This post covers the technical architecture, design decisions, and lessons learned from building this system.
Architecture Overview
The pipeline consists of four interconnected components:
Telegram Channels → Downloader → Decompressor → Parser → ClickHouse
↓ ↓ ↓
└──────── SQLite DB ───────┘
(tracking)
A central SQLite database tracks files through every stage of the pipeline: downloaded archives, extraction status, parsing progress, and upload completion. Each component runs as an independent Python process, communicating through the filesystem and updating the tracking database. This decoupled architecture allows each stage to scale independently and provides natural checkpointing. If the parser crashes, the decompressor continues extracting archives. If the database goes down, parsed JSON files accumulate until it recovers.
The Downloader: Telegram Scraping at Scale
The downloader monitors Telegram channels using Telethon and downloads archives containing stealer logs. The challenge is handling the volume and variety of file formats while tracking what has already been downloaded.
File Tracking with SQLite
Early versions used filename matching to detect duplicates, which failed when channels posted the same file under different names. I implemented a central SQLite database that tracks files through the entire pipeline, from download through parsing and upload:
def create_metadata_file(file_path, message, password=None, channel_username=None,
channel_title=None, channel_id=None):
"""Create a .meta JSON file with archive metadata."""

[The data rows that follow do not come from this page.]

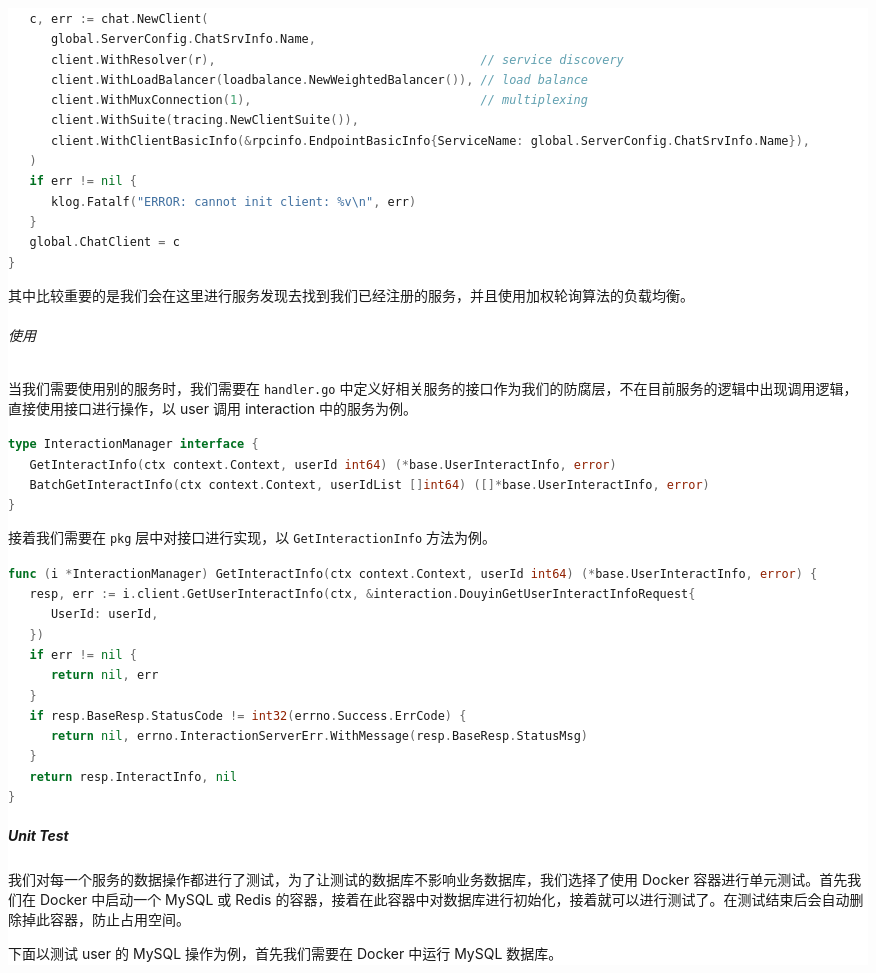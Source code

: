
 ```Go
   c, err := chat.NewClient(
      global.ServerConfig.ChatSrvInfo.Name,
      client.WithResolver(r),                                     // service discovery
      client.WithLoadBalancer(loadbalance.NewWeightedBalancer()), // load balance
      client.WithMuxConnection(1),                                // multiplexing
      client.WithSuite(tracing.NewClientSuite()),
      client.WithClientBasicInfo(&rpcinfo.EndpointBasicInfo{ServiceName: global.ServerConfig.ChatSrvInfo.Name}),
   )
   if err != nil {
      klog.Fatalf("ERROR: cannot init client: %v\n", err)
   }
   global.ChatClient = c
}
```

其中比较重要的是我们会在这里进行服务发现去找到我们已经注册的服务，并且使用加权轮询算法的负载均衡。

###### 使用

当我们需要使用别的服务时，我们需要在 `handler.go` 中定义好相关服务的接口作为我们的防腐层，不在目前服务的逻辑中出现调用逻辑，直接使用接口进行操作，以 user 调用 interaction 中的服务为例。

```Go
type InteractionManager interface {
   GetInteractInfo(ctx context.Context, userId int64) (*base.UserInteractInfo, error)
   BatchGetInteractInfo(ctx context.Context, userIdList []int64) ([]*base.UserInteractInfo, error)
}
```

接着我们需要在 `pkg` 层中对接口进行实现，以 `GetInteractionInfo` 方法为例。

```Go
func (i *InteractionManager) GetInteractInfo(ctx context.Context, userId int64) (*base.UserInteractInfo, error) {
   resp, err := i.client.GetUserInteractInfo(ctx, &interaction.DouyinGetUserInteractInfoRequest{
      UserId: userId,
   })
   if err != nil {
      return nil, err
   }
   if resp.BaseResp.StatusCode != int32(errno.Success.ErrCode) {
      return nil, errno.InteractionServerErr.WithMessage(resp.BaseResp.StatusMsg)
   }
   return resp.InteractInfo, nil
}
```

##### Unit Test

我们对每一个服务的数据操作都进行了测试，为了让测试的数据库不影响业务数据库，我们选择了使用 Docker 容器进行单元测试。首先我们在 Docker 中启动一个 MySQL 或 Redis 的容器，接着在此容器中对数据库进行初始化，接着就可以进行测试了。在测试结束后会自动删除掉此容器，防止占用空间。

下面以测试 user 的 MySQL 操作为例，首先我们需要在 Docker 中运行 MySQL 数据库。

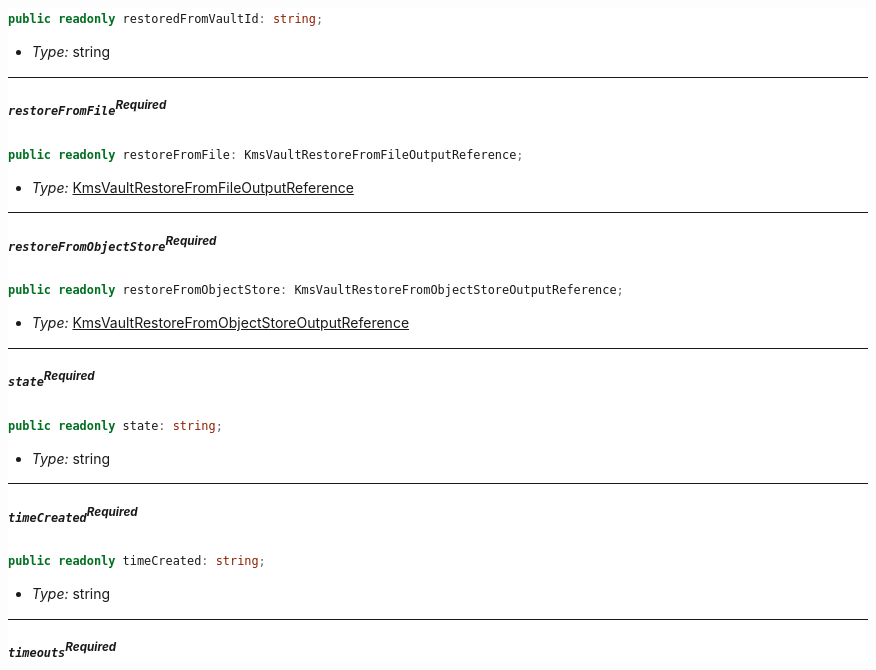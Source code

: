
 ```typescript
public readonly restoredFromVaultId: string;
```

- *Type:* string

---

##### `restoreFromFile`<sup>Required</sup> <a name="restoreFromFile" id="rhizo-co-terraform-provider-oci.kmsVault.KmsVault.property.restoreFromFile"></a>

```typescript
public readonly restoreFromFile: KmsVaultRestoreFromFileOutputReference;
```

- *Type:* <a href="#rhizo-co-terraform-provider-oci.kmsVault.KmsVaultRestoreFromFileOutputReference">KmsVaultRestoreFromFileOutputReference</a>

---

##### `restoreFromObjectStore`<sup>Required</sup> <a name="restoreFromObjectStore" id="rhizo-co-terraform-provider-oci.kmsVault.KmsVault.property.restoreFromObjectStore"></a>

```typescript
public readonly restoreFromObjectStore: KmsVaultRestoreFromObjectStoreOutputReference;
```

- *Type:* <a href="#rhizo-co-terraform-provider-oci.kmsVault.KmsVaultRestoreFromObjectStoreOutputReference">KmsVaultRestoreFromObjectStoreOutputReference</a>

---

##### `state`<sup>Required</sup> <a name="state" id="rhizo-co-terraform-provider-oci.kmsVault.KmsVault.property.state"></a>

```typescript
public readonly state: string;
```

- *Type:* string

---

##### `timeCreated`<sup>Required</sup> <a name="timeCreated" id="rhizo-co-terraform-provider-oci.kmsVault.KmsVault.property.timeCreated"></a>

```typescript
public readonly timeCreated: string;
```

- *Type:* string

---

##### `timeouts`<sup>Required</sup> <a name="timeouts" id="rhizo-co-terraform-provider-oci.kmsVault.KmsVault.property.timeouts"></a>
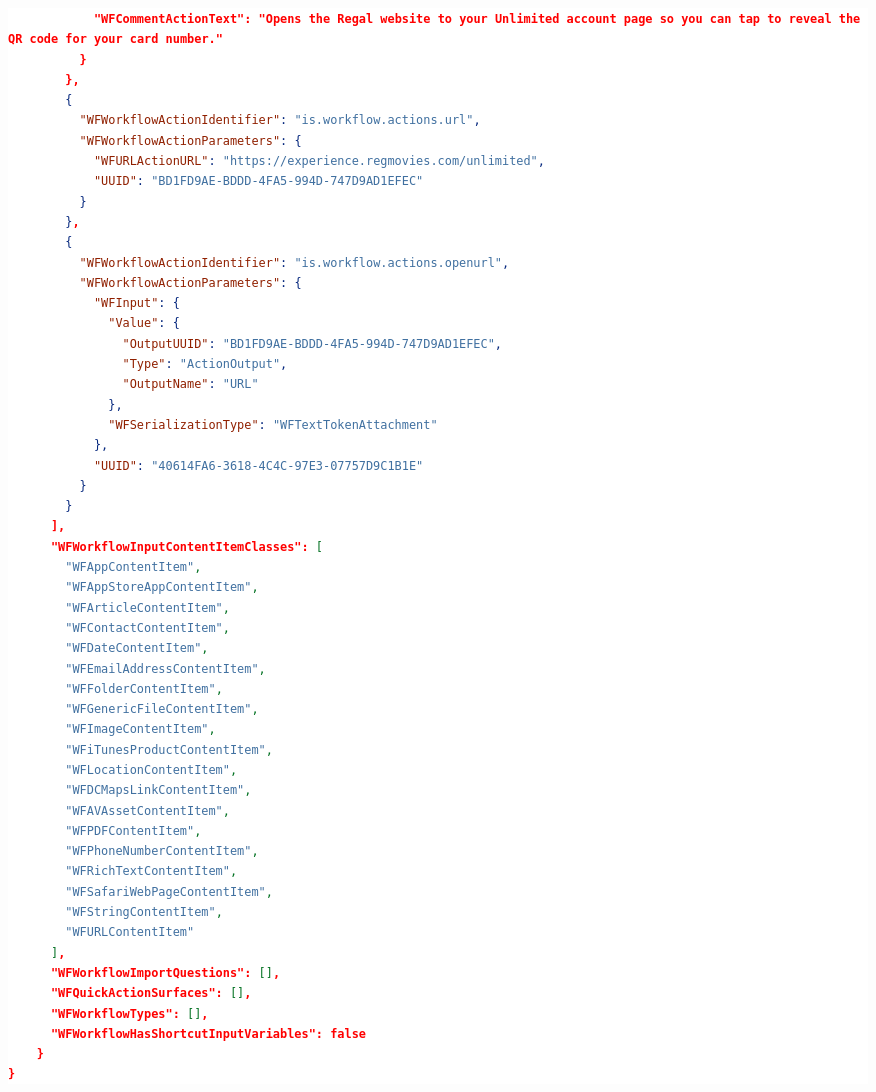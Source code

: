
 ```json
            "WFCommentActionText": "Opens the Regal website to your Unlimited account page so you can tap to reveal the QR code for your card number."
          }
        },
        {
          "WFWorkflowActionIdentifier": "is.workflow.actions.url",
          "WFWorkflowActionParameters": {
            "WFURLActionURL": "https://experience.regmovies.com/unlimited",
            "UUID": "BD1FD9AE-BDDD-4FA5-994D-747D9AD1EFEC"
          }
        },
        {
          "WFWorkflowActionIdentifier": "is.workflow.actions.openurl",
          "WFWorkflowActionParameters": {
            "WFInput": {
              "Value": {
                "OutputUUID": "BD1FD9AE-BDDD-4FA5-994D-747D9AD1EFEC",
                "Type": "ActionOutput",
                "OutputName": "URL"
              },
              "WFSerializationType": "WFTextTokenAttachment"
            },
            "UUID": "40614FA6-3618-4C4C-97E3-07757D9C1B1E"
          }
        }
      ],
      "WFWorkflowInputContentItemClasses": [
        "WFAppContentItem",
        "WFAppStoreAppContentItem",
        "WFArticleContentItem",
        "WFContactContentItem",
        "WFDateContentItem",
        "WFEmailAddressContentItem",
        "WFFolderContentItem",
        "WFGenericFileContentItem",
        "WFImageContentItem",
        "WFiTunesProductContentItem",
        "WFLocationContentItem",
        "WFDCMapsLinkContentItem",
        "WFAVAssetContentItem",
        "WFPDFContentItem",
        "WFPhoneNumberContentItem",
        "WFRichTextContentItem",
        "WFSafariWebPageContentItem",
        "WFStringContentItem",
        "WFURLContentItem"
      ],
      "WFWorkflowImportQuestions": [],
      "WFQuickActionSurfaces": [],
      "WFWorkflowTypes": [],
      "WFWorkflowHasShortcutInputVariables": false
    }
}
```

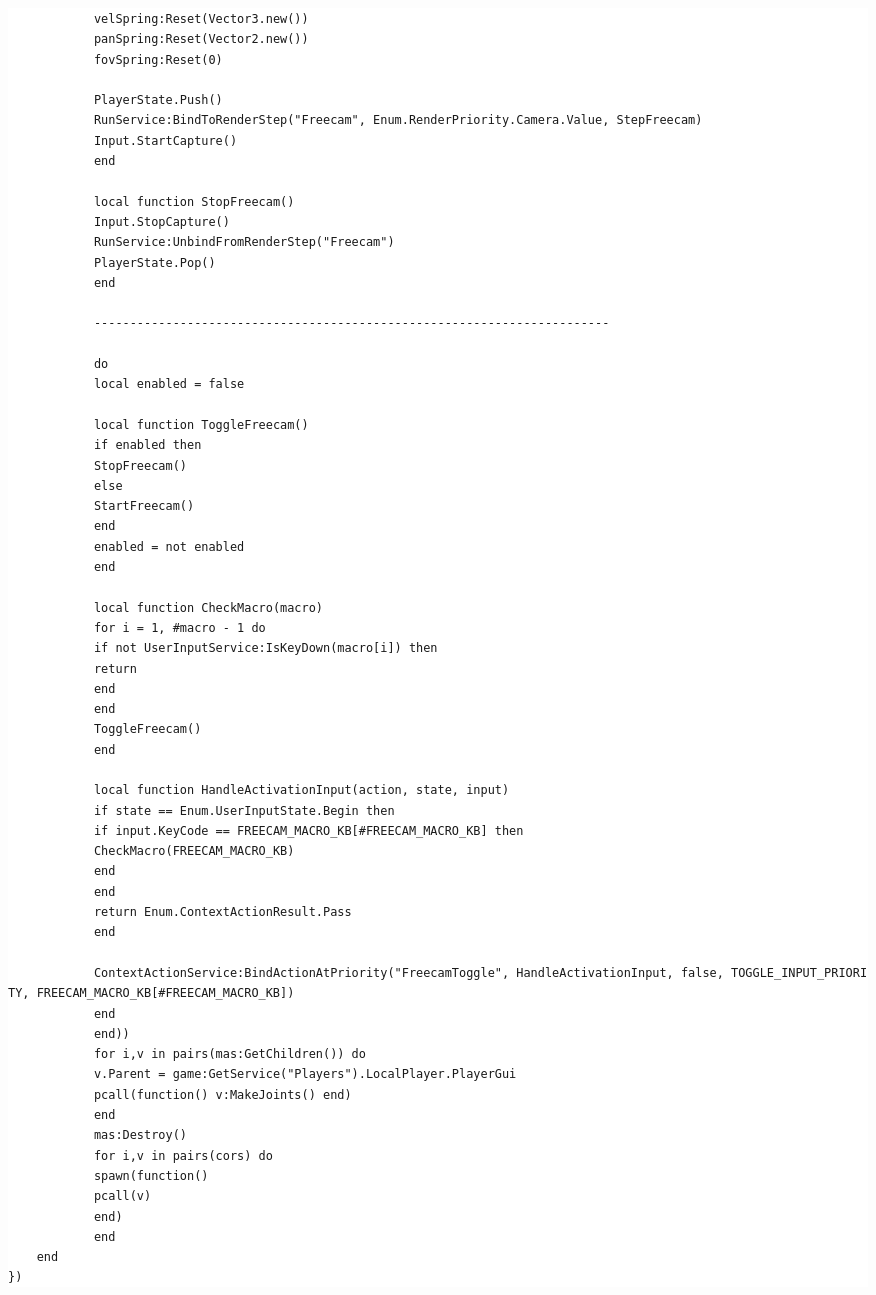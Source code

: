                 velSpring:Reset(Vector3.new())
                panSpring:Reset(Vector2.new())
                fovSpring:Reset(0)
                
                PlayerState.Push()
                RunService:BindToRenderStep("Freecam", Enum.RenderPriority.Camera.Value, StepFreecam)
                Input.StartCapture()
                end
                
                local function StopFreecam()
                Input.StopCapture()
                RunService:UnbindFromRenderStep("Freecam")
                PlayerState.Pop()
                end
                
                ------------------------------------------------------------------------
                
                do
                local enabled = false
                
                local function ToggleFreecam()
                if enabled then
                StopFreecam()
                else
                StartFreecam()
                end
                enabled = not enabled
                end
                
                local function CheckMacro(macro)
                for i = 1, #macro - 1 do
                if not UserInputService:IsKeyDown(macro[i]) then
                return
                end
                end
                ToggleFreecam()
                end
                
                local function HandleActivationInput(action, state, input)
                if state == Enum.UserInputState.Begin then
                if input.KeyCode == FREECAM_MACRO_KB[#FREECAM_MACRO_KB] then
                CheckMacro(FREECAM_MACRO_KB)
                end
                end
                return Enum.ContextActionResult.Pass
                end
                
                ContextActionService:BindActionAtPriority("FreecamToggle", HandleActivationInput, false, TOGGLE_INPUT_PRIORITY, FREECAM_MACRO_KB[#FREECAM_MACRO_KB])
                end
                end))
                for i,v in pairs(mas:GetChildren()) do
                v.Parent = game:GetService("Players").LocalPlayer.PlayerGui
                pcall(function() v:MakeJoints() end)
                end
                mas:Destroy()
                for i,v in pairs(cors) do
                spawn(function()
                pcall(v)
                end)
                end
        end
    })

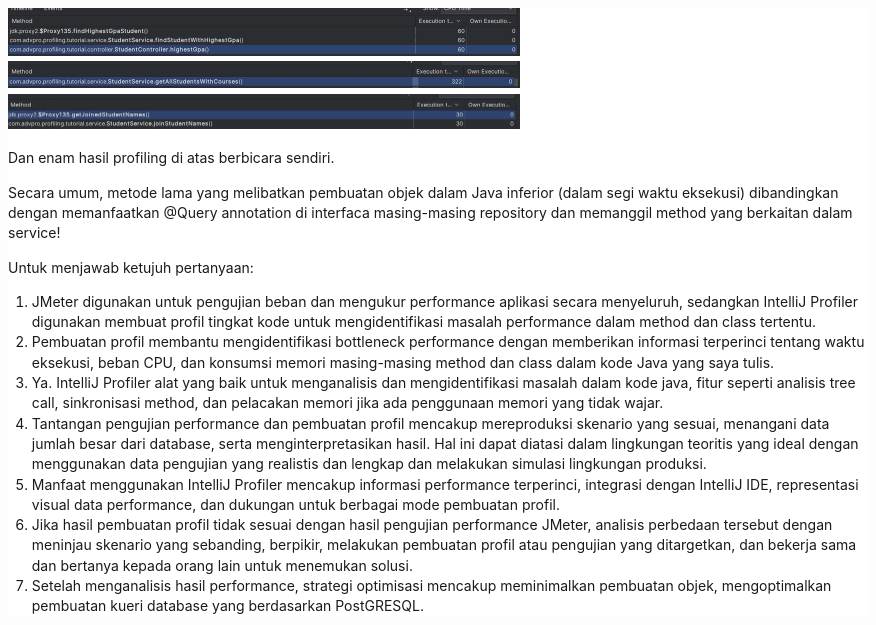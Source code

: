 <img src="images-for-readme/findStudentWithHighestGpa-profiling-result-optimized.JPG" width="512" alt="highest gpa setelah refactor kode"/>
<img src="images-for-readme/getAllStudents-profiling-result-afteroptimization1.JPG" width="512" alt="get all students setelah refactor kode"/>
<img src="images-for-readme/joinStudentNames-profiling-result-optimized.JPG" width="512" alt="join student names setelah refactor kode"/>

Dan enam hasil profiling di atas berbicara sendiri.

Secara umum, metode lama yang melibatkan pembuatan objek dalam Java inferior (dalam segi waktu eksekusi) dibandingkan dengan memanfaatkan @Query annotation di interfaca masing-masing repository dan memanggil method yang berkaitan dalam service! 

Untuk menjawab ketujuh pertanyaan:
1. JMeter digunakan untuk pengujian beban dan mengukur performance aplikasi secara menyeluruh, sedangkan IntelliJ Profiler digunakan membuat profil tingkat kode untuk mengidentifikasi masalah performance dalam method dan class tertentu.
2. Pembuatan profil membantu mengidentifikasi bottleneck performance dengan memberikan informasi terperinci tentang waktu eksekusi, beban CPU, dan konsumsi memori masing-masing method dan class dalam kode Java yang saya tulis.
3. Ya. IntelliJ Profiler alat yang baik untuk menganalisis dan mengidentifikasi masalah dalam kode java,  fitur seperti analisis tree call, sinkronisasi method, dan pelacakan memori jika ada penggunaan memori yang tidak wajar.
4. Tantangan pengujian performance dan pembuatan profil mencakup mereproduksi skenario yang sesuai, menangani data  jumlah besar dari database, serta menginterpretasikan hasil. Hal ini dapat diatasi dalam lingkungan teoritis yang ideal dengan menggunakan data pengujian yang realistis dan lengkap dan melakukan simulasi lingkungan produksi.
5. Manfaat menggunakan IntelliJ Profiler mencakup informasi performance terperinci, integrasi dengan IntelliJ IDE, representasi visual data performance, dan dukungan untuk berbagai mode pembuatan profil.
6. Jika hasil pembuatan profil tidak sesuai dengan hasil pengujian performance JMeter, analisis perbedaan tersebut dengan meninjau skenario yang sebanding, berpikir, melakukan pembuatan profil atau pengujian yang ditargetkan, dan bekerja sama dan bertanya kepada orang lain untuk menemukan solusi.
7. Setelah menganalisis hasil performance, strategi optimisasi mencakup meminimalkan pembuatan objek, mengoptimalkan pembuatan kueri database yang berdasarkan PostGRESQL.

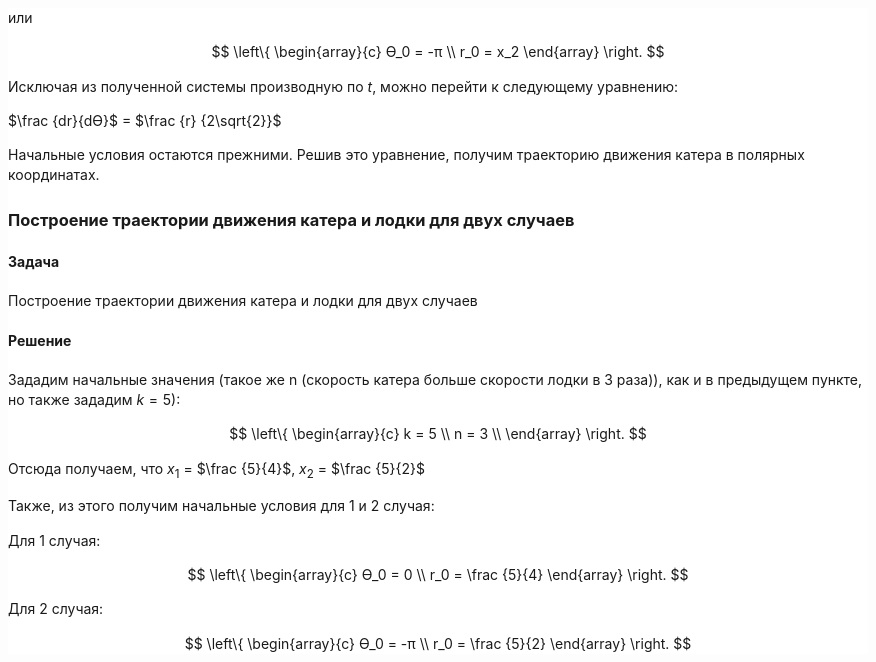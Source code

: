 или

$$
\left\{ 
\begin{array}{c}
ϴ_0 = -π \\
r_0 = x_2
\end{array}
\right.
$$

Исключая из полученной системы производную по $t$, можно перейти к следующему уравнению:

$\frac {dr}{dϴ}$ = $\frac {r} {2\sqrt{2}}$

Начальные условия остаются прежними. Решив это уравнение, получим траекторию движения катера в полярных координатах.

### Построение траектории движения катера и лодки для двух случаев

#### Задача

Построение траектории движения катера и лодки для двух случаев 

#### Решение

Зададим начальные значения (такое же n (скорость катера больше скорости лодки в 3 раза)), как и в предыдущем пункте, но также зададим $k=5$):

$$
\left\{ 
\begin{array}{c}
k = 5 \\
n = 3 \\
\end{array}
\right.
$$

Отсюда получаем, что $x_1$ = $\frac {5}{4}$, $x_2$ = $\frac {5}{2}$

Также, из этого получим начальные условия для 1 и 2 случая:

Для 1 случая:

$$
\left\{ 
\begin{array}{c}
ϴ_0 = 0 \\
r_0 = \frac {5}{4}
\end{array}
\right.
$$

Для 2 случая:

$$
\left\{ 
\begin{array}{c}
ϴ_0 = -π \\
r_0 = \frac {5}{2}
\end{array}
\right.
$$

filename = os.path.basename(file_path)
file_size = os.path.getsize(file_path) if os.path.exists(file_path) else message.file.size
# Calculate MD5 hash for deduplication
md5_hash = None
if os.path.exists(file_path):
hash_md5 = hashlib.md5()
with open(file_path, "rb") as f:
for chunk in iter(lambda: f.read(4096), b""):
hash_md5.update(chunk)
md5_hash = hash_md5.hexdigest()
metadata = {
"filename": filename,
"password": password,
"source_url": f"https://t.me/{channel_username[1:]}" if channel_username else None,
"downloaded_at": datetime.utcnow().isoformat() + "Z",
"file_size": file_size,
"md5": md5_hash,
"channel_title": channel_title,
"channel_id": channel_id,
"message_id": message.id,
"message_date": message.date.isoformat() if hasattr(message, 'date') else None,
"message_text": message.message
}
meta_path = f"{file_path}.meta"
with open(meta_path, 'w', encoding='utf-8') as f:
json.dump(metadata, f, indent=2, ensure_ascii=False)
The SQLite database tracks each file through all pipeline stages:
- File hash (MD5) for exact deduplication
- Original filename and sanitized filename
- Source channel ID and message ID
- Extracted password (if found in message)
- Download timestamp and status
- Extraction timestamp, status, and output path
- Parse timestamp and credential count extracted
- Upload timestamp and status
Password Extraction
Most password-protected archives use predictable passwords. Through analyzing hundreds of Telegram messages, I identified common patterns:
def extract_password_from_message(message):
"""Enhanced password extraction with multiple patterns."""
if not message.message:
return None, None
patterns = [
r'(?i)(?:🗃\s*)?(?:пароль\s*/\s*)?pass(?:word)?\s*:\s*(@\w+)',
r'(?i)(?:🔶🔶)?pass(?:word)?\s+(@\w+)',
r'(?i)pass(?:word)?\s+for\s+archive\s*:\s*(@\w+)',
r'(?i)(?:📁\s*)?pass\s*:\s*(https://t\.me/\w+)',
r'(?i)pass(?:word)?\s+for\s+archive\s*:?\s*\(([^)]+)\)',
r'(?i)pass(?:word)?\s*[:\s]*\(([^)]+)\)',
r'(?i)pass(?:word)?\s*:\s*([^\s\n]+)',
r'(?i)🔐\s*([^\s\n]+)',
]
text = message.message
for pattern in patterns:
match = re.search(pattern, text)
if match:
pw = match.group(1).strip()
if pw.startswith('@'):
pw = pw[1:] # Remove @ prefix
if pw.startswith('https://t.me/'):
pw = pw.replace('https://t.me/', '')
return pw, re.sub(r'[^\w.-]', '_', pw)
return None, None
The most common password format is simply the channel’s @username. Threat actors use this as a form of attribution and to drive traffic to their channels.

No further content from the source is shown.